Stack: Scala, Spark, Cassandra, Play Framework

As part of Heuritech’s founding team, I was the lead dev on a Data Analytics Platform project for Mediaprism, a marketing agency within the French Post group.

Problem

Mediaprism had access to connection logs from +700 top French websites thanks to partnerships, but faced the challenge of how to them effectively: how to extract meaningful data on a user’s interests, using nothing but their navigation history?

Solution

Fortunately, at Heuritech we had already built a tool to tackle this problem: a semantic analysis engine. Leveraging a cutting-edge natural language processing (NLP) technique known as Word2Vec, the engine could categorize any web page into a theme (e.g., automobile, politics, gossip…). Rather than a simple rule-based engine (e.g., matching a pre-defined list of words), the engine would compute semantic proximity with the provided theme, which proved to be much more flexible and works across multiple languages without extra work! Here is an example of URLs and their associated theme predicted by the engine:

www.nrj.fr/actu/633-rihanna.html -> music
www.geny.com/arrivee/prix-dione  -> horse riding
...

Having a cool NLP tool is nice but… being able to use it on huge amounts of data is another challenge. And data was plentiful, with 200M new events/day and a +18B history. We selected Apache Spark and Cassandra as the most suitable solution for processing and storing the data, and created a multi-stage pipeline that can be summarized like so:

Process the raw logs with our NLP tool and store them in a table indexed by user id and timestamp
Compute aggregates over the daily and lifetime activity of each user
Merge these aggregates over multiple user ids that are the same person, as identified by an email address, and integrate CRM data
Create segments of users that have a sustained interest in a given topic, for the marketing to target them with the right offer at the right timing

The mission took about 9 months, after which I trained the client’s technical team to maintain the platform and make it evolve. It was a great success and enabled us to invest in image analysis and build the data pipeline used today in Heuritech’s products.

Challenges

The project was extremely ambitious for a few reasons.

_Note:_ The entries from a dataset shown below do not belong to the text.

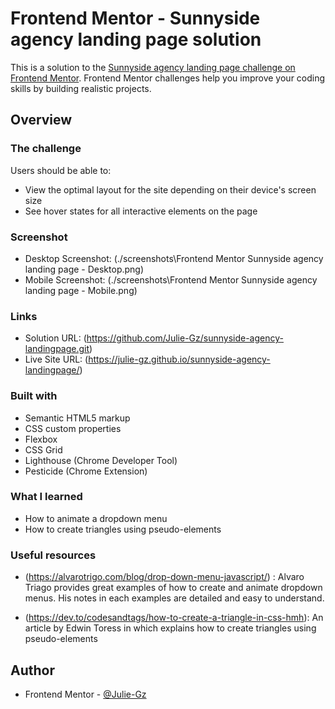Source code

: # Frontend Mentor - Sunnyside agency landing page solution

This is a solution to the [Sunnyside agency landing page challenge on Frontend Mentor](https://www.frontendmentor.io/challenges/sunnyside-agency-landing-page-7yVs3B6ef). Frontend Mentor challenges help you improve your coding skills by building realistic projects.

## Overview

### The challenge

Users should be able to:

- View the optimal layout for the site depending on their device's screen size
- See hover states for all interactive elements on the page

### Screenshot

- Desktop Screenshot: (./screenshots\Frontend Mentor Sunnyside agency landing page - Desktop.png)
- Mobile Screenshot: (./screenshots\Frontend Mentor Sunnyside agency landing page - Mobile.png)

### Links

- Solution URL: (https://github.com/Julie-Gz/sunnyside-agency-landingpage.git)
- Live Site URL: (https://julie-gz.github.io/sunnyside-agency-landingpage/)

### Built with

- Semantic HTML5 markup
- CSS custom properties
- Flexbox
- CSS Grid
- Lighthouse (Chrome Developer Tool)
- Pesticide (Chrome Extension)

### What I learned
- How to animate a dropdown menu
- How to create triangles using pseudo-elements

### Useful resources
- (https://alvarotrigo.com/blog/drop-down-menu-javascript/) : Alvaro Triago provides great examples of how to create and animate dropdown menus. His notes in each examples are detailed and easy to understand.

- (https://dev.to/codesandtags/how-to-create-a-triangle-in-css-hmh): An article by Edwin Toress in which explains how to create triangles using pseudo-elements

## Author
- Frontend Mentor - [@Julie-Gz](https://www.frontendmentor.io/profile/Julie-Gz)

Big Data was only starting to be a thing, and when we decided to build our solution on Spark it was still in beta and only available in Scala! Fortunately, I had already been working with Scala for more than a year, and my good understanding of functional programming made it easy for me to reason with Spark’s Resilient Distributed Datasets. Conceiving the whole pipeline’s architecture was still challenging, as it was the first time I had to deal with such a complex data flow.

Another challenge was turning the very recent Word2Vec NLP technique into a production-ready tool. Deep Learning was still a very new field back then, and we had to experiment a lot with our tooling (also homemade in Scala). I dealt with the integration of the model into the pipeline, as well as with additional tools for the client to be able to configure everything, and occasionally bypass the model with some manual rules.

We were very fortunate to be given this opportunity, and I think we honored it by delivering a very solid solution.